Authors:
Hajer Fradi
1
;
Anis Fradi
2
;
3
and
Jean-Luc Dugelay
1
Affiliations:
1
Digital Security Department, EURECOM, Sophia Antipolis, France
;
2
University of Clermont Auvergne, CNRS LIMOS, Clermont-Ferrand, France
;
3
University of Monastir, Faculty of Sciences of Monastir, Tunisia
Keyword(s):
Texture Classification, Feature Extraction, Feature Selection, Discriminative Features, Convolutional Layers.
Abstract:
Deep feature representation in Convolutional Neural Networks (CNN) can act as a set of feature extractors. However, since CNN architectures embed different representations at different abstraction levels, it is not trivial to choose the most relevant layers for a given classification task.
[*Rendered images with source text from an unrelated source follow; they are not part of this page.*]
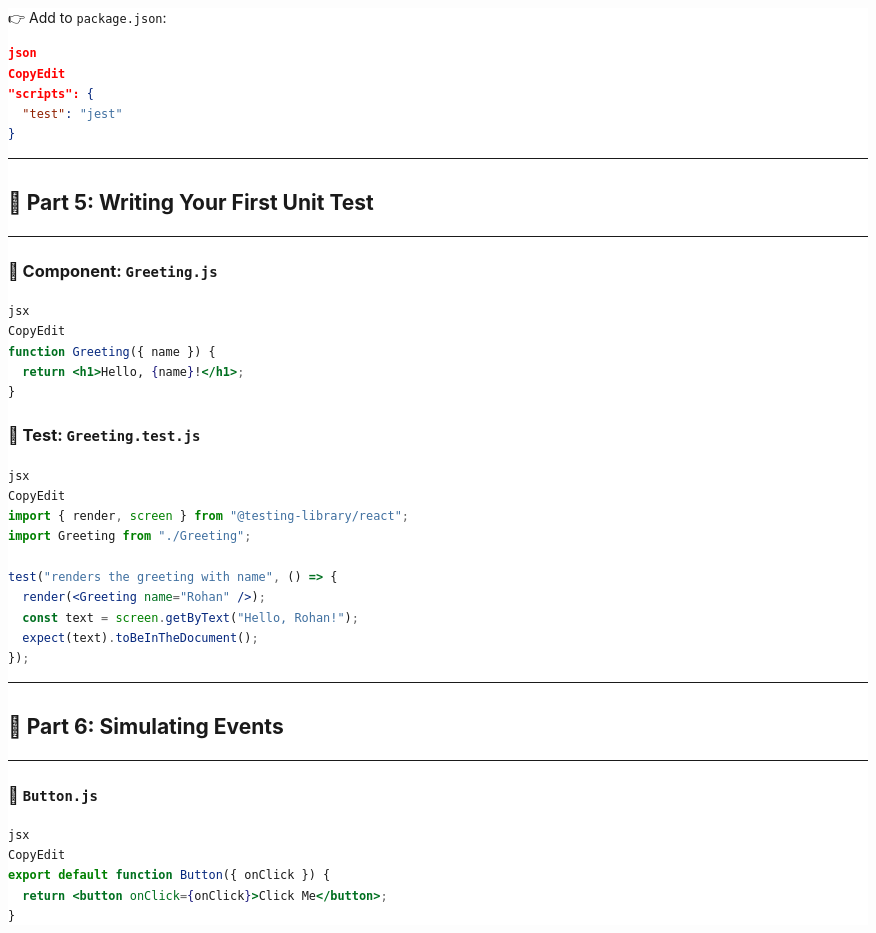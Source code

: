 👉 Add to `package.json`:

```json
json
CopyEdit
"scripts": {
  "test": "jest"
}

```

---

## 🌟 Part 5: Writing Your First Unit Test

---

### 🧪 Component: `Greeting.js`

```jsx
jsx
CopyEdit
function Greeting({ name }) {
  return <h1>Hello, {name}!</h1>;
}

```

### 🧪 Test: `Greeting.test.js`

```jsx
jsx
CopyEdit
import { render, screen } from "@testing-library/react";
import Greeting from "./Greeting";

test("renders the greeting with name", () => {
  render(<Greeting name="Rohan" />);
  const text = screen.getByText("Hello, Rohan!");
  expect(text).toBeInTheDocument();
});

```

---

## 🌟 Part 6: Simulating Events

---

### 🧪 `Button.js`

```jsx
jsx
CopyEdit
export default function Button({ onClick }) {
  return <button onClick={onClick}>Click Me</button>;
}

```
For instance, for texture classification, low-level patterns and fine details from intermediate layers could be more relevant than high-level semantic information from top layers (commonly used for generic classification). In this paper, we address this problem by aggregating CNN activations from different convolutional layers and encoding them into a single feature vector after applying a pooling operation. The proposed approach also involves a feature selection step. This process is favorable for the classification accuracy since the influence of irrelevant features is minimized and the final dimension is reduced. The extracted and selected features from multiple layers can be further manageable
by a classifier. The proposed approach is evaluated on three challenging datasets, and the results demonstrate the effectiveness of selecting and fusing multi-layer features for texture classification problem. Furthermore, by means of comparisons to other existing methods, we demonstrate that the proposed approach outperforms the state-of-the-art methods with a significant margin.